[TASK PROMPT] Reproduce each entry exactly as it reads. Leave the images out.

[DATA SUPPLIED]

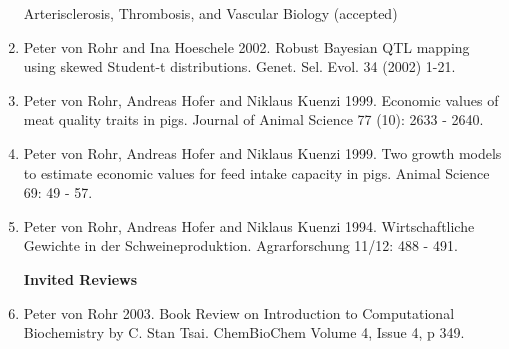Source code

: \documentclass[11pt,a4paper]{scrartcl}
\begin{document}
\begin{enumerate}
  Arterisclerosis, Thrombosis, and Vascular Biology (accepted) 
\item Peter von Rohr  and Ina Hoeschele 2002. Robust Bayesian QTL mapping using skewed Student-t distributions. Genet. Sel. Evol. 34 (2002) 1-21. 
\item Peter von Rohr, Andreas Hofer and Niklaus Kuenzi 1999. Economic values of meat quality traits in pigs. Journal of Animal Science 77 (10): 2633 - 2640.
\item Peter von Rohr, Andreas Hofer and Niklaus Kuenzi 1999. Two growth models to estimate economic values for feed intake capacity in pigs. Animal Science 69: 49 - 57.
\item Peter von Rohr, Andreas Hofer and Niklaus Kuenzi 1994. Wirtschaftliche Gewichte in der Schweineproduktion. Agrarforschung 11/12: 488 - 491.


\vspace{2ex}
\noindent\textbf{Invited Reviews}
\item Peter von Rohr 2003. Book Review on Introduction to Computational Biochemistry 
  by C. Stan Tsai. ChemBioChem Volume 4, Issue 4, p 349.


\end{enumerate}
\end{document}

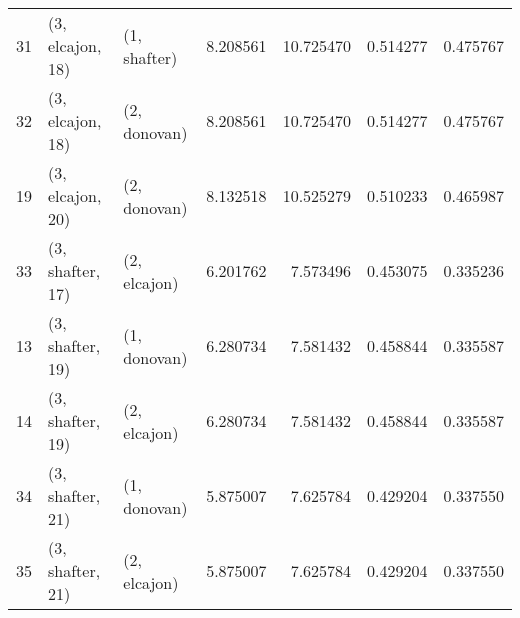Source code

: \begin{tabular}{lllrrrr}
31 &  (3, elcajon, 18) &     (1, shafter) &  8.208561 &  10.725470 &   0.514277 &  0.475767 \\
32 &  (3, elcajon, 18) &     (2, donovan) &  8.208561 &  10.725470 &   0.514277 &  0.475767 \\
19 &  (3, elcajon, 20) &     (2, donovan) &  8.132518 &  10.525279 &   0.510233 &  0.465987 \\
33 &  (3, shafter, 17) &     (2, elcajon) &  6.201762 &   7.573496 &   0.453075 &  0.335236 \\
13 &  (3, shafter, 19) &     (1, donovan) &  6.280734 &   7.581432 &   0.458844 &  0.335587 \\
14 &  (3, shafter, 19) &     (2, elcajon) &  6.280734 &   7.581432 &   0.458844 &  0.335587 \\
34 &  (3, shafter, 21) &     (1, donovan) &  5.875007 &   7.625784 &   0.429204 &  0.337550 \\
35 &  (3, shafter, 21) &     (2, elcajon) &  5.875007 &   7.625784 &   0.429204 &  0.337550 \\
\bottomrule
\end{tabular}
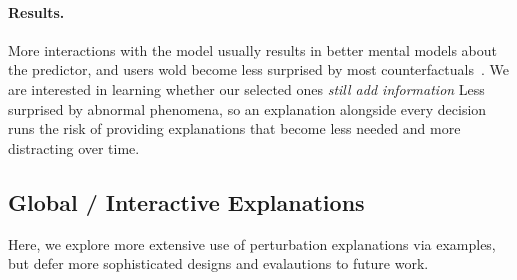 \paragraph{Results.}
More interactions with the model usually results in better mental models about the predictor, and users wold become less surprised by most counterfactuals~\cite{miller}.
We are interested in learning whether our selected ones \emph{still add information}
Less surprised by abnormal phenomena, so an explanation alongside every decision runs the risk of providing explanations that become less needed and more distracting over time.

\subsection{Global / Interactive Explanations}
\label{subsec:global_exp}
Here, we explore more extensive use of perturbation explanations via examples, but defer more sophisticated designs and evalautions to future work.

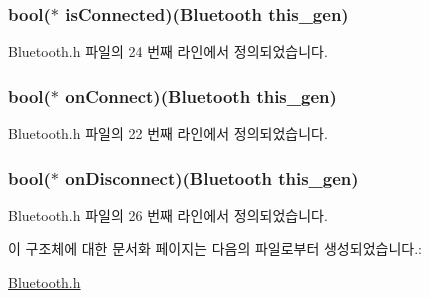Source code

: \hypertarget{struct___bluetooth_afaf7348f13265482f31f6bb326de23d3}{
\subsubsection[{is\-Connected}]{\setlength{\rightskip}{0pt plus 5cm}bool($\ast$  is\-Connected)({\bf Bluetooth} this\-\_\-gen)}}\label{struct___bluetooth_afaf7348f13265482f31f6bb326de23d3}


Bluetooth.\-h 파일의 24 번째 라인에서 정의되었습니다.

\hypertarget{struct___bluetooth_a02ed8ce853ef7914c2d0663ddc85bf71}{
\subsubsection[{on\-Connect}]{\setlength{\rightskip}{0pt plus 5cm}bool($\ast$  on\-Connect)({\bf Bluetooth} this\-\_\-gen)}}\label{struct___bluetooth_a02ed8ce853ef7914c2d0663ddc85bf71}


Bluetooth.\-h 파일의 22 번째 라인에서 정의되었습니다.

\hypertarget{struct___bluetooth_a73fc8eb303afc5b6d5e9188e623f8d3d}{
\subsubsection[{on\-Disconnect}]{\setlength{\rightskip}{0pt plus 5cm}bool($\ast$  on\-Disconnect)({\bf Bluetooth} this\-\_\-gen)}}\label{struct___bluetooth_a73fc8eb303afc5b6d5e9188e623f8d3d}


Bluetooth.\-h 파일의 26 번째 라인에서 정의되었습니다.



이 구조체에 대한 문서화 페이지는 다음의 파일로부터 생성되었습니다.\-:\begin{DoxyCompactItemize}
\item 
\hyperlink{_bluetooth_8h}{Bluetooth.\-h}\end{DoxyCompactItemize}
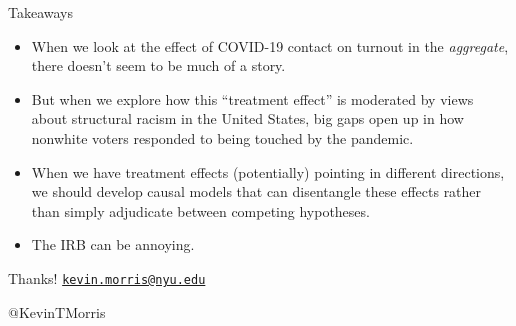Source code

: \documentclass[
  ignorenonframetext,
  aspectratio=169]{beamer}
\providecommand{\tightlist}{%
  \setlength{\itemsep}{0pt}\setlength{\parskip}{0pt}}
\begin{document}
\begin{frame}{Takeaways}
\protect\hypertarget{takeaways}{}
\begin{itemize}[<+->]
\tightlist
\item
  When we look at the effect of COVID-19 contact on turnout in the
  \emph{aggregate}, there doesn't seem to be much of a story.
\end{itemize}

\begin{itemize}[<+->]
\tightlist
\item
  But when we explore how this ``treatment effect'' is moderated by
  views about structural racism in the United States, big gaps open up
  in how nonwhite voters responded to being touched by the pandemic.
\end{itemize}

\begin{itemize}[<+->]
\tightlist
\item
  When we have treatment effects (potentially) pointing in different
  directions, we should develop causal models that can disentangle these
  effects rather than simply adjudicate between competing hypotheses.
\end{itemize}

\begin{itemize}[<+->]
\tightlist
\item
  The IRB can be annoying.
\end{itemize}
\end{frame}

\begin{frame}{Thanks!}
\protect\hypertarget{thanks}{}
\href{mailto:kevin.morris@nyu.edu}{\nolinkurl{kevin.morris@nyu.edu}}

\(@\)KevinTMorris
\end{frame}
\end{document}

[OUTPUT BELOW]
Source code

: \documentclass[11pt,a4paper]{scrartcl}
\begin{document}
\begin{enumerate}
  Arterisclerosis, Thrombosis, and Vascular Biology (accepted) 
\item Peter von Rohr  and Ina Hoeschele 2002. Robust Bayesian QTL mapping using skewed Student-t distributions. Genet. Sel. Evol. 34 (2002) 1-21. 
\item Peter von Rohr, Andreas Hofer and Niklaus Kuenzi 1999. Economic values of meat quality traits in pigs. Journal of Animal Science 77 (10): 2633 - 2640.
\item Peter von Rohr, Andreas Hofer and Niklaus Kuenzi 1999. Two growth models to estimate economic values for feed intake capacity in pigs. Animal Science 69: 49 - 57.
\item Peter von Rohr, Andreas Hofer and Niklaus Kuenzi 1994. Wirtschaftliche Gewichte in der Schweineproduktion. Agrarforschung 11/12: 488 - 491.


\vspace{2ex}
\noindent\textbf{Invited Reviews}
\item Peter von Rohr 2003. Book Review on Introduction to Computational Biochemistry 
  by C. Stan Tsai. ChemBioChem Volume 4, Issue 4, p 349.


\end{enumerate}
\end{document}

Source code

: \begin{tabular}{lllrrrr}
31 &  (3, elcajon, 18) &     (1, shafter) &  8.208561 &  10.725470 &   0.514277 &  0.475767 \\
32 &  (3, elcajon, 18) &     (2, donovan) &  8.208561 &  10.725470 &   0.514277 &  0.475767 \\
19 &  (3, elcajon, 20) &     (2, donovan) &  8.132518 &  10.525279 &   0.510233 &  0.465987 \\
33 &  (3, shafter, 17) &     (2, elcajon) &  6.201762 &   7.573496 &   0.453075 &  0.335236 \\
13 &  (3, shafter, 19) &     (1, donovan) &  6.280734 &   7.581432 &   0.458844 &  0.335587 \\
14 &  (3, shafter, 19) &     (2, elcajon) &  6.280734 &   7.581432 &   0.458844 &  0.335587 \\
34 &  (3, shafter, 21) &     (1, donovan) &  5.875007 &   7.625784 &   0.429204 &  0.337550 \\
35 &  (3, shafter, 21) &     (2, elcajon) &  5.875007 &   7.625784 &   0.429204 &  0.337550 \\
\bottomrule
\end{tabular}
 \paragraph{Results.}
More interactions with the model usually results in better mental models about the predictor, and users wold become less surprised by most counterfactuals~\cite{miller}.
We are interested in learning whether our selected ones \emph{still add information}
Less surprised by abnormal phenomena, so an explanation alongside every decision runs the risk of providing explanations that become less needed and more distracting over time.

\subsection{Global / Interactive Explanations}
\label{subsec:global_exp}
Here, we explore more extensive use of perturbation explanations via examples, but defer more sophisticated designs and evalautions to future work.

Source code

: \hypertarget{struct___bluetooth_afaf7348f13265482f31f6bb326de23d3}{
\subsubsection[{is\-Connected}]{\setlength{\rightskip}{0pt plus 5cm}bool($\ast$  is\-Connected)({\bf Bluetooth} this\-\_\-gen)}}\label{struct___bluetooth_afaf7348f13265482f31f6bb326de23d3}


Bluetooth.\-h 파일의 24 번째 라인에서 정의되었습니다.

\hypertarget{struct___bluetooth_a02ed8ce853ef7914c2d0663ddc85bf71}{
\subsubsection[{on\-Connect}]{\setlength{\rightskip}{0pt plus 5cm}bool($\ast$  on\-Connect)({\bf Bluetooth} this\-\_\-gen)}}\label{struct___bluetooth_a02ed8ce853ef7914c2d0663ddc85bf71}


Bluetooth.\-h 파일의 22 번째 라인에서 정의되었습니다.

\hypertarget{struct___bluetooth_a73fc8eb303afc5b6d5e9188e623f8d3d}{
\subsubsection[{on\-Disconnect}]{\setlength{\rightskip}{0pt plus 5cm}bool($\ast$  on\-Disconnect)({\bf Bluetooth} this\-\_\-gen)}}\label{struct___bluetooth_a73fc8eb303afc5b6d5e9188e623f8d3d}


Bluetooth.\-h 파일의 26 번째 라인에서 정의되었습니다.



이 구조체에 대한 문서화 페이지는 다음의 파일로부터 생성되었습니다.\-:\begin{DoxyCompactItemize}
\item 
\hyperlink{_bluetooth_8h}{Bluetooth.\-h}\end{DoxyCompactItemize}
Source code

: \documentclass[
  ignorenonframetext,
  aspectratio=169]{beamer}
\providecommand{\tightlist}{%
  \setlength{\itemsep}{0pt}\setlength{\parskip}{0pt}}
\begin{document}
\begin{frame}{Takeaways}
\protect\hypertarget{takeaways}{}
\begin{itemize}[<+->]
\tightlist
\item
  When we look at the effect of COVID-19 contact on turnout in the
  \emph{aggregate}, there doesn't seem to be much of a story.
\end{itemize}

\begin{itemize}[<+->]
\tightlist
\item
  But when we explore how this ``treatment effect'' is moderated by
  views about structural racism in the United States, big gaps open up
  in how nonwhite voters responded to being touched by the pandemic.
\end{itemize}

\begin{itemize}[<+->]
\tightlist
\item
  When we have treatment effects (potentially) pointing in different
  directions, we should develop causal models that can disentangle these
  effects rather than simply adjudicate between competing hypotheses.
\end{itemize}

\begin{itemize}[<+->]
\tightlist
\item
  The IRB can be annoying.
\end{itemize}
\end{frame}

\begin{frame}{Thanks!}
\protect\hypertarget{thanks}{}
\href{mailto:kevin.morris@nyu.edu}{\nolinkurl{kevin.morris@nyu.edu}}

\(@\)KevinTMorris
\end{frame}
\end{document}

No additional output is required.